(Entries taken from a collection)
◆ ◆ ◆
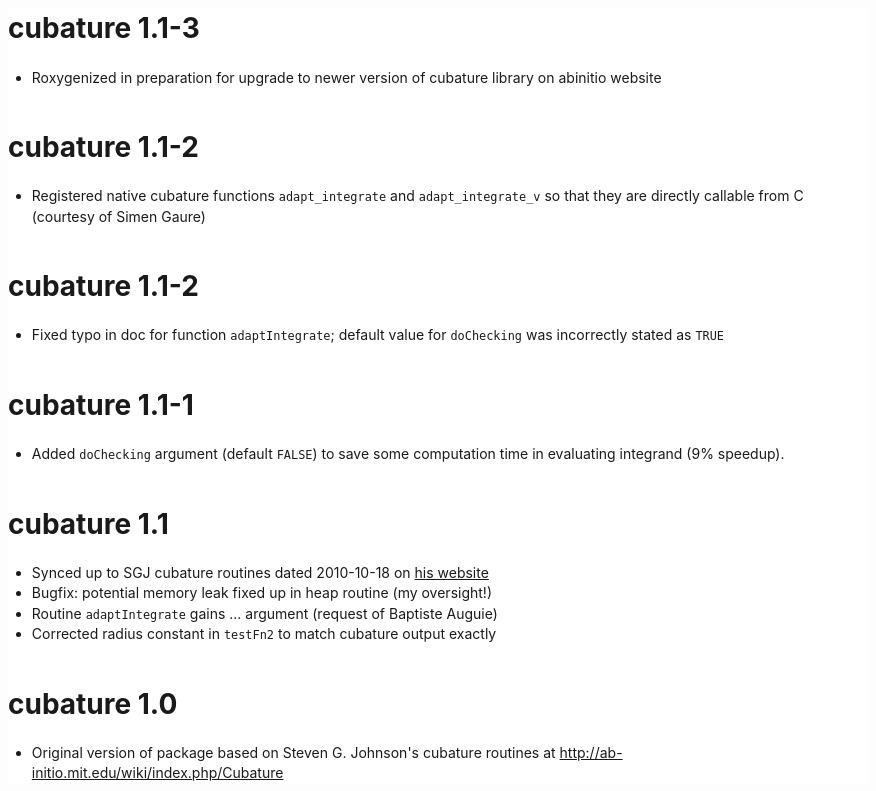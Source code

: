 # cubature 1.1-3

- Roxygenized in preparation for upgrade to newer version of
  cubature library on abinitio website

# cubature 1.1-2

- Registered native cubature functions `adapt_integrate` and
  `adapt_integrate_v` so that they are directly callable from C
  (courtesy of Simen Gaure)

# cubature 1.1-2

- Fixed typo in doc for function `adaptIntegrate`; default value for
  `doChecking` was incorrectly stated as `TRUE`

# cubature 1.1-1

- Added `doChecking` argument (default `FALSE`) to save some
  computation time in evaluating integrand (9% speedup).

# cubature 1.1

- Synced up to SGJ cubature routines dated 2010-10-18 on [his
  website](https://github.com/stevengj/cubature)
- Bugfix: potential memory leak fixed up in heap routine (my oversight!)
- Routine `adaptIntegrate` gains ... argument (request of Baptiste Auguie)
- Corrected radius constant in `testFn2` to match cubature output exactly

# cubature 1.0
  - Original version of package based on Steven G. Johnson's cubature
	routines at http://ab-initio.mit.edu/wiki/index.php/Cubature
◆ ◆ ◆
- Work to complete -
The lines from the one containing "- Fixed typo" through the end of the data are to be copied exactly, the first and last of them included.

- The answer -
- Fixed typo in doc for function `adaptIntegrate`; default value for
  `doChecking` was incorrectly stated as `TRUE`

# cubature 1.1-1

- Added `doChecking` argument (default `FALSE`) to save some
  computation time in evaluating integrand (9% speedup).

# cubature 1.1

- Synced up to SGJ cubature routines dated 2010-10-18 on [his
  website](https://github.com/stevengj/cubature)
- Bugfix: potential memory leak fixed up in heap routine (my oversight!)
- Routine `adaptIntegrate` gains ... argument (request of Baptiste Auguie)
- Corrected radius constant in `testFn2` to match cubature output exactly

# cubature 1.0
  - Original version of package based on Steven G. Johnson's cubature
	routines at http://ab-initio.mit.edu/wiki/index.php/Cubature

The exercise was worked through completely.